## WHAT TO DO
Only the lines from the beginning of the entries through the one with "#### Build Audiences" should be written out, please, exactly and without any pictures.

## DATASET RECORDS
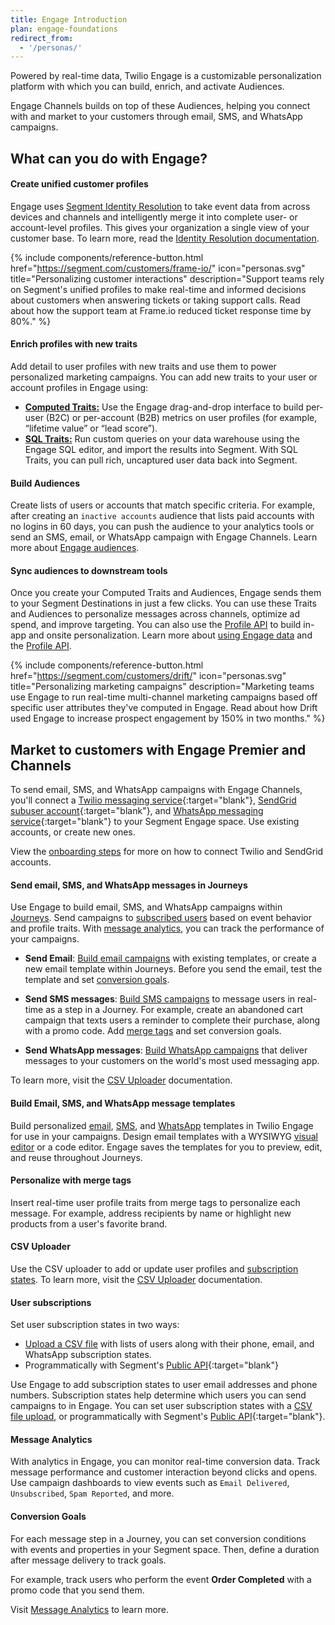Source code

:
 ```yaml
---
title: Engage Introduction
plan: engage-foundations
redirect_from:
  - '/personas/'
---
```


Powered by real-time data, Twilio Engage is a customizable personalization platform with which you can build, enrich, and activate Audiences.

Engage Channels builds on top of these Audiences, helping you connect with and market to your customers through email, SMS, and WhatsApp campaigns.

## What can you do with Engage?

#### Create unified customer profiles
Engage uses [Segment Identity Resolution](/docs/unify/identity-resolution/) to take event data from across devices and channels and intelligently merge it into complete user- or account-level profiles. This gives your organization a single view of your customer base. To learn more, read the [Identity Resolution documentation](/docs/unify/identity-resolution/).

{% include components/reference-button.html href="https://segment.com/customers/frame-io/" icon="personas.svg" title="Personalizing customer interactions" description="Support teams rely on Segment's unified profiles to make real-time and informed decisions about customers when answering tickets or taking support calls. Read about how the support team at Frame.io reduced ticket response time by 80%." %}

#### Enrich profiles with new traits
Add detail to user profiles with new traits and use them to power personalized marketing campaigns. You can add new traits to your user or account profiles in Engage using:

- [**Computed Traits:**](/docs/engage/audiences/computed-traits/) Use the Engage drag-and-drop interface to build per-user (B2C) or per-account (B2B) metrics on user profiles (for example, “lifetime value” or “lead score”).
- [**SQL Traits:**](/docs/engage/audiences/sql-traits/) Run custom queries on your data warehouse using the Engage SQL editor, and import the results into Segment. With SQL Traits, you can pull rich, uncaptured user data back into Segment.

#### Build Audiences
Create lists of users or accounts that match specific criteria. For example, after creating an `inactive accounts` audience that lists paid accounts with no logins in 60 days, you can push the audience to your analytics tools or send an SMS, email, or WhatsApp campaign with Engage Channels. Learn more about [Engage audiences](/docs/engage/audiences/).

#### Sync audiences to downstream tools
Once you create your Computed Traits and Audiences, Engage sends them to your Segment Destinations in just a few clicks. You can use these Traits and Audiences to personalize messages across channels, optimize ad spend, and improve targeting. You can also use the [Profile API](/docs/unify/profile-api) to build in-app and onsite personalization. Learn more about [using Engage data](/docs/engage/using-engage-data/) and the [Profile API](/docs/unify/profile-api).

{% include components/reference-button.html href="https://segment.com/customers/drift/" icon="personas.svg" title="Personalizing marketing campaigns" description="Marketing teams use Engage to run real-time multi-channel marketing campaigns based off specific user attributes they've computed in Engage. Read about how Drift used Engage to increase prospect engagement by 150% in two months." %}

## Market to customers with Engage Premier and Channels

To send email, SMS, and WhatsApp campaigns with Engage Channels, you'll connect a [Twilio messaging service](https://support.twilio.com/hc/en-us/articles/223181308-Getting-started-with-Messaging-Services){:target="blank"}, [SendGrid subuser account](https://docs.sendgrid.com/ui/account-and-settings/subusers#create-a-subuser){:target="blank"}, and [WhatsApp messaging service](https://www.twilio.com/docs/whatsapp/self-sign-up){:target="blank"} to your Segment Engage space. Use existing accounts, or create new ones.

View the [onboarding steps](/docs/engage/onboarding/) for more on how to connect Twilio and SendGrid accounts.

#### Send email, SMS, and WhatsApp messages in Journeys

Use Engage to build email, SMS, and WhatsApp campaigns within [Journeys](/docs/engage/journeys/). Send campaigns to [subscribed users](#user-subscriptions) based on event behavior and profile traits. With [message analytics](#message-analytics), you can track the performance of your campaigns.

- **Send Email**: [Build email campaigns](/docs/engage/campaigns/email-campaigns/) with existing templates, or create a new email template within Journeys. Before you send the email, test the template and set [conversion goals](#conversion-goals).

- **Send SMS messages**: [Build SMS campaigns](/docs/engage/campaigns/sms-campaigns/) to message users in real-time as a step in a Journey. For example, create an abandoned cart campaign that texts users a reminder to complete their purchase, along with a promo code. Add [merge tags](#personalize-with-merge-tags) and set conversion goals.

- **Send WhatsApp messages**: [Build WhatsApp campaigns](/docs/engage/campaigns/whatsapp-campaigns) that deliver messages to your customers on the world's most used messaging app. 

To learn more, visit the [CSV Uploader](/docs/engage/profiles/csv-upload/) documentation.

#### Build Email, SMS, and WhatsApp message templates

Build personalized [email](/docs/engage/content/email/template/), [SMS](/docs/engage/content/sms/template), and [WhatsApp](/docs/engage/content/whatsapp) templates in Twilio Engage for use in your campaigns. Design email templates with a WYSIWYG [visual editor](/docs/engage/content/email/editor/) or a code editor. Engage saves the templates for you to preview, edit, and reuse throughout Journeys.

#### Personalize with merge tags
Insert real-time user profile traits from merge tags to personalize each message. For example, address recipients by name or highlight new products from a user's favorite brand.

#### CSV Uploader
Use the CSV uploader to add or update user profiles and [subscription states](/docs/engage/user-subscriptions/). To learn more, visit the [CSV Uploader](/docs/engage/profiles/csv-upload/) documentation.

#### User subscriptions

Set user subscription states in two ways:
- [Upload a CSV file](/docs/engage/profiles/csv-upload/) with lists of users along with their phone, email, and WhatsApp subscription states.
- Programmatically with Segment's [Public API](https://api.segmentapis.com/docs/spaces/#replace-messaging-subscriptions-in-spaces){:target="blank"}

Use Engage to add subscription states to user email addresses and phone numbers. Subscription states help determine which users you can send campaigns to in Engage. You can set user subscription states with a [CSV file upload](/docs/engage/profiles/csv-upload/), or programmatically with Segment's [Public API](https://api.segmentapis.com/docs/spaces/#replace-messaging-subscriptions-in-spaces){:target="blank"}.

#### Message Analytics
With analytics in Engage, you can monitor real-time conversion data. Track message performance and customer interaction beyond clicks and opens. Use campaign dashboards to view events such as `Email Delivered`, `Unsubscribed`, `Spam Reported`, and more.

#### Conversion Goals

For each message step in a Journey, you can set conversion conditions with events and properties in your Segment space. Then, define a duration after message delivery to track goals.

For example, track users who perform the event **Order Completed** with a promo code that you send them.

Visit [Message Analytics](/docs/engage/analytics/) to learn more.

## THE ANSWER
Source code

:
 ```yaml
---
title: Engage Introduction
plan: engage-foundations
redirect_from:
  - '/personas/'
---
```


Powered by real-time data, Twilio Engage is a customizable personalization platform with which you can build, enrich, and activate Audiences.

Engage Channels builds on top of these Audiences, helping you connect with and market to your customers through email, SMS, and WhatsApp campaigns.

## What can you do with Engage?

#### Create unified customer profiles
Engage uses [Segment Identity Resolution](/docs/unify/identity-resolution/) to take event data from across devices and channels and intelligently merge it into complete user- or account-level profiles. This gives your organization a single view of your customer base. To learn more, read the [Identity Resolution documentation](/docs/unify/identity-resolution/).

{% include components/reference-button.html href="https://segment.com/customers/frame-io/" icon="personas.svg" title="Personalizing customer interactions" description="Support teams rely on Segment's unified profiles to make real-time and informed decisions about customers when answering tickets or taking support calls. Read about how the support team at Frame.io reduced ticket response time by 80%." %}

#### Enrich profiles with new traits
Add detail to user profiles with new traits and use them to power personalized marketing campaigns. You can add new traits to your user or account profiles in Engage using:

- [**Computed Traits:**](/docs/engage/audiences/computed-traits/) Use the Engage drag-and-drop interface to build per-user (B2C) or per-account (B2B) metrics on user profiles (for example, “lifetime value” or “lead score”).
- [**SQL Traits:**](/docs/engage/audiences/sql-traits/) Run custom queries on your data warehouse using the Engage SQL editor, and import the results into Segment. With SQL Traits, you can pull rich, uncaptured user data back into Segment.

#### Build Audiences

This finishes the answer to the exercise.